**RECORDS SHOWN**.
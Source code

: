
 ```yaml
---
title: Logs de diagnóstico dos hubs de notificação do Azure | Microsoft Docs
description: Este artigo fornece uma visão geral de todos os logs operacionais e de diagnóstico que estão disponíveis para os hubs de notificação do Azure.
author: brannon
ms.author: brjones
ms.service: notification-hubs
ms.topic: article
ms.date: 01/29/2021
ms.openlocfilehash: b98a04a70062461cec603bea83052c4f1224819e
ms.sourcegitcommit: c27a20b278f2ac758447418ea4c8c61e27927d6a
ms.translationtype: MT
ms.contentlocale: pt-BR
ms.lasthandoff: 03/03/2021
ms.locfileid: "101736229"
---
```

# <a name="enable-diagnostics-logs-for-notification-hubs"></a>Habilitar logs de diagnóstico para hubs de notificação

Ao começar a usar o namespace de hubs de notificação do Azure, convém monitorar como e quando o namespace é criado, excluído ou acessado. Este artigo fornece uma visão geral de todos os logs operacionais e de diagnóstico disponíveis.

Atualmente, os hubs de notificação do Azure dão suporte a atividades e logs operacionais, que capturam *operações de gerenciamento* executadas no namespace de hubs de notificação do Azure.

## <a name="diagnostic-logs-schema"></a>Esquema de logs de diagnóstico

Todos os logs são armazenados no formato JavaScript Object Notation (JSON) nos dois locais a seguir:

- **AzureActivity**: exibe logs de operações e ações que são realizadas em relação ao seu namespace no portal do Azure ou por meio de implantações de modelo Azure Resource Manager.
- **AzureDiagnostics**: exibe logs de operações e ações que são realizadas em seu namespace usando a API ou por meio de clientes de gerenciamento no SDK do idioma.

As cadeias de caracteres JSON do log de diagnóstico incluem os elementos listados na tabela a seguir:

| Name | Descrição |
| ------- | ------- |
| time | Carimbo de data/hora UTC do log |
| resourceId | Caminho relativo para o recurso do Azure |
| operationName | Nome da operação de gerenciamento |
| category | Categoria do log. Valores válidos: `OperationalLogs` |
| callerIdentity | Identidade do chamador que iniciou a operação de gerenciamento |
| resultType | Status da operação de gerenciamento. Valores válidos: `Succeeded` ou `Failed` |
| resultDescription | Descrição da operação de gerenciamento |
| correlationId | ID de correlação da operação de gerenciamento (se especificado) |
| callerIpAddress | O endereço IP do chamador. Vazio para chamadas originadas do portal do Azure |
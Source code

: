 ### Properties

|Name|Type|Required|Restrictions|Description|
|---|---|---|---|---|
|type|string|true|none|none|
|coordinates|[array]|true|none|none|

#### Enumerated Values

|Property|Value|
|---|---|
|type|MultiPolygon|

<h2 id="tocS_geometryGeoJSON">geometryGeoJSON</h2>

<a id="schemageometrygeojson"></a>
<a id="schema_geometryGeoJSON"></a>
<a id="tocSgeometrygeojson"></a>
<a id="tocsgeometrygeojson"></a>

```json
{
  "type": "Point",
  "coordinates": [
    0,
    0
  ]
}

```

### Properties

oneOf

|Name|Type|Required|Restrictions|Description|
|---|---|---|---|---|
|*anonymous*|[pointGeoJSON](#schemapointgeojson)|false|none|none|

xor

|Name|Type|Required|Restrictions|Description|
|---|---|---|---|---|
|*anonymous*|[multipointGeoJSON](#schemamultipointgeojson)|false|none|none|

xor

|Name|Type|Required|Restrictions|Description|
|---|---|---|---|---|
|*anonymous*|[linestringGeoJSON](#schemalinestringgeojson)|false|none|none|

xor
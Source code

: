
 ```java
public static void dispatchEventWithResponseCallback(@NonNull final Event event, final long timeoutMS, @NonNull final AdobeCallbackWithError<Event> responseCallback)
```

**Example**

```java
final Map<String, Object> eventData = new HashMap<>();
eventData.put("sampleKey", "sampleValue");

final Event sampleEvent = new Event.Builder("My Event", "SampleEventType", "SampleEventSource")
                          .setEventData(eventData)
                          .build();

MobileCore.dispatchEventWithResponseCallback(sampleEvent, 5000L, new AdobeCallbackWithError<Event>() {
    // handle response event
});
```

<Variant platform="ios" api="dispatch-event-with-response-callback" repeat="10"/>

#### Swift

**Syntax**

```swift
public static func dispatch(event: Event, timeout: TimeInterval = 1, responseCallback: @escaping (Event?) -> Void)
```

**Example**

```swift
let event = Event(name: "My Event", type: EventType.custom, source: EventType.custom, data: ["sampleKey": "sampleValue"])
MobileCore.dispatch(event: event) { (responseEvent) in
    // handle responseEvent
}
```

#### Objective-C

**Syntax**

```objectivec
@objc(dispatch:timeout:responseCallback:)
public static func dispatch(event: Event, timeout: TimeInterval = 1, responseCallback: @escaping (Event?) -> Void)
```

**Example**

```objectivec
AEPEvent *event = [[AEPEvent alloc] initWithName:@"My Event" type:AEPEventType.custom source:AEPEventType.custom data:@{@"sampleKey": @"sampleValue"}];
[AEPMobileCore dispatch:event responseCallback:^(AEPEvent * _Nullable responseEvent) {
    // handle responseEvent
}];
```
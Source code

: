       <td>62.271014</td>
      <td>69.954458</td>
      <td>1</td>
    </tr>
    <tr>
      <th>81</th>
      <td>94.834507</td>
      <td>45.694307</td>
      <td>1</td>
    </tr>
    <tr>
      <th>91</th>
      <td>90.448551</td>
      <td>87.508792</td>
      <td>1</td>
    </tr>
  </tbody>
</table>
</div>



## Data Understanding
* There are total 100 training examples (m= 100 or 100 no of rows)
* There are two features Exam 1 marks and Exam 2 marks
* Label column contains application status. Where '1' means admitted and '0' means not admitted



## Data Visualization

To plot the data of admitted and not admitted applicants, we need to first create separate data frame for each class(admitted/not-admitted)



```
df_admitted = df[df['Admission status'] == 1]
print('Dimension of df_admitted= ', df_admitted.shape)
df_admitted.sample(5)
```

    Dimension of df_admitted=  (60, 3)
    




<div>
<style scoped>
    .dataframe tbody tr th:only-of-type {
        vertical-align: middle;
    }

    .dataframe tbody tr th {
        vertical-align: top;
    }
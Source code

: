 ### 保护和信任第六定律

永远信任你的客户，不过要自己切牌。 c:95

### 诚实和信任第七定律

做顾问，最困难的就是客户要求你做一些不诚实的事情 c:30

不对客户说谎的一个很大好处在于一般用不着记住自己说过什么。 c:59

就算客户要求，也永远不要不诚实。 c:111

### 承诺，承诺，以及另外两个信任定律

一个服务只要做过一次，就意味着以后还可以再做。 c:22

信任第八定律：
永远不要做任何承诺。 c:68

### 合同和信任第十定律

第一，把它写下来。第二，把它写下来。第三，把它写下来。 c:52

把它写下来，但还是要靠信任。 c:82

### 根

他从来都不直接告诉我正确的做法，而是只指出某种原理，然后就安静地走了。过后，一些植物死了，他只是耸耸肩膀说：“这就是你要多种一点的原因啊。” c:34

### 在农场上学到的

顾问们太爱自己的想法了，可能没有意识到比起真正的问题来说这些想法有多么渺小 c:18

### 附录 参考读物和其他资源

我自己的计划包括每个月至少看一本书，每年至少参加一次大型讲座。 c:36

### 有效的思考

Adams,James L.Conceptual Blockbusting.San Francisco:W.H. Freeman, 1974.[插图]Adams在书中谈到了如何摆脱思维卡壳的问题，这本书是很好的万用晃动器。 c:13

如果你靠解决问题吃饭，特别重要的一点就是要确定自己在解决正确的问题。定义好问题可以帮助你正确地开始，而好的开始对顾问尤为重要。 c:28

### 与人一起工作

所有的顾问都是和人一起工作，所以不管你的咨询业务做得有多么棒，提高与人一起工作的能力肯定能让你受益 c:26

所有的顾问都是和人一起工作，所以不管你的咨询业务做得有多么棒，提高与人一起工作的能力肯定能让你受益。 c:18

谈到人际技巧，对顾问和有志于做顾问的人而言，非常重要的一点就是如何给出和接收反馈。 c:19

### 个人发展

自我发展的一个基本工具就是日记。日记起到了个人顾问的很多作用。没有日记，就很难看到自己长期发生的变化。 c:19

**TASK OBJECTIVE**. Look through the entries above and find each line where the word "visão" occurs; copy those lines.

**RESULT**.
description: Este artigo fornece uma visão geral de todos os logs operacionais e de diagnóstico que estão disponíveis para os hubs de notificação do Azure.
Ao começar a usar o namespace de hubs de notificação do Azure, convém monitorar como e quando o namespace é criado, excluído ou acessado. Este artigo fornece uma visão geral de todos os logs operacionais e de diagnóstico disponíveis.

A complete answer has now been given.